*** ENTRIES SHOWN ***

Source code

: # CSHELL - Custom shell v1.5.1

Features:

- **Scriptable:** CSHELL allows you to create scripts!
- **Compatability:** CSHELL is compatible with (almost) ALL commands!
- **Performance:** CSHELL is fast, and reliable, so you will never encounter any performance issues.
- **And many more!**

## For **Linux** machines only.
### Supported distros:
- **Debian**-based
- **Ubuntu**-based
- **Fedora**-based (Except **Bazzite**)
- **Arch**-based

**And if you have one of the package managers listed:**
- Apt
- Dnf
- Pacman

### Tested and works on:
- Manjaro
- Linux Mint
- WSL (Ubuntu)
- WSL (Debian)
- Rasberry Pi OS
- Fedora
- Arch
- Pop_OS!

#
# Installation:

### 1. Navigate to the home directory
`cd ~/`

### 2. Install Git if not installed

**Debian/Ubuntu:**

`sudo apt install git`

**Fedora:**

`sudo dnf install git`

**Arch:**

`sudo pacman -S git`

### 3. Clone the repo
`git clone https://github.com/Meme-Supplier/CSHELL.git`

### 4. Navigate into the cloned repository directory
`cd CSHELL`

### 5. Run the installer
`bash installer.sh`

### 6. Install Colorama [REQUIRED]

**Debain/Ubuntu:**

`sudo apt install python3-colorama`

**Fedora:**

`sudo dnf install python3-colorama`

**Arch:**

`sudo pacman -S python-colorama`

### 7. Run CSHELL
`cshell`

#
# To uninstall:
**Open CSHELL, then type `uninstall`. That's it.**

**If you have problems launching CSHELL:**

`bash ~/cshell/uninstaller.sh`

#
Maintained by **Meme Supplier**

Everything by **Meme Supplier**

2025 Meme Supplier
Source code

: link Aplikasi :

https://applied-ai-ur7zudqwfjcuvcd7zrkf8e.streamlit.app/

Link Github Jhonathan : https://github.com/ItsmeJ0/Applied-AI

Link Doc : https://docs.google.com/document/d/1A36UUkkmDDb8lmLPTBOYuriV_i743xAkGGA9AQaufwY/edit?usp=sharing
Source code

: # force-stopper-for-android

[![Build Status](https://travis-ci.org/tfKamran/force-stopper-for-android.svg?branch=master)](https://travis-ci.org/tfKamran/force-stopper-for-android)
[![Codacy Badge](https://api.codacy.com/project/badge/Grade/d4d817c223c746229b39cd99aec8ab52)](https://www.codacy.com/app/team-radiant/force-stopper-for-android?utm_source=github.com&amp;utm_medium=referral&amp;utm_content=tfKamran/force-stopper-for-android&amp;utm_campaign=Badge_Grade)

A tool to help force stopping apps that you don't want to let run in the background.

*** End of ENTRIES SHOWN ***

- **BRIEF**:
Restate the whole of the material exactly.

- **ANSWER SPACE**:
Source code

: # CSHELL - Custom shell v1.5.1

Features:

- **Scriptable:** CSHELL allows you to create scripts!
- **Compatability:** CSHELL is compatible with (almost) ALL commands!
- **Performance:** CSHELL is fast, and reliable, so you will never encounter any performance issues.
- **And many more!**

## For **Linux** machines only.
### Supported distros:
- **Debian**-based
- **Ubuntu**-based
- **Fedora**-based (Except **Bazzite**)
- **Arch**-based

**And if you have one of the package managers listed:**
- Apt
- Dnf
- Pacman

### Tested and works on:
- Manjaro
- Linux Mint
- WSL (Ubuntu)
- WSL (Debian)
- Rasberry Pi OS
- Fedora
- Arch
- Pop_OS!

#
# Installation:

### 1. Navigate to the home directory
`cd ~/`

### 2. Install Git if not installed

**Debian/Ubuntu:**

`sudo apt install git`

**Fedora:**

`sudo dnf install git`

**Arch:**

`sudo pacman -S git`

### 3. Clone the repo
`git clone https://github.com/Meme-Supplier/CSHELL.git`

### 4. Navigate into the cloned repository directory
`cd CSHELL`

### 5. Run the installer
`bash installer.sh`

### 6. Install Colorama [REQUIRED]

**Debain/Ubuntu:**

`sudo apt install python3-colorama`

**Fedora:**

`sudo dnf install python3-colorama`

**Arch:**

`sudo pacman -S python-colorama`

### 7. Run CSHELL
`cshell`

#
# To uninstall:
**Open CSHELL, then type `uninstall`. That's it.**

**If you have problems launching CSHELL:**

`bash ~/cshell/uninstaller.sh`

#
Maintained by **Meme Supplier**

Everything by **Meme Supplier**

2025 Meme Supplier
Source code

: link Aplikasi :

https://applied-ai-ur7zudqwfjcuvcd7zrkf8e.streamlit.app/

Link Github Jhonathan : https://github.com/ItsmeJ0/Applied-AI

Link Doc : https://docs.google.com/document/d/1A36UUkkmDDb8lmLPTBOYuriV_i743xAkGGA9AQaufwY/edit?usp=sharing
Source code

: # force-stopper-for-android

[![Build Status](https://travis-ci.org/tfKamran/force-stopper-for-android.svg?branch=master)](https://travis-ci.org/tfKamran/force-stopper-for-android)
[![Codacy Badge](https://api.codacy.com/project/badge/Grade/d4d817c223c746229b39cd99aec8ab52)](https://www.codacy.com/app/team-radiant/force-stopper-for-android?utm_source=github.com&amp;utm_medium=referral&amp;utm_content=tfKamran/force-stopper-for-android&amp;utm_campaign=Badge_Grade)

A tool to help force stopping apps that you don't want to let run in the background.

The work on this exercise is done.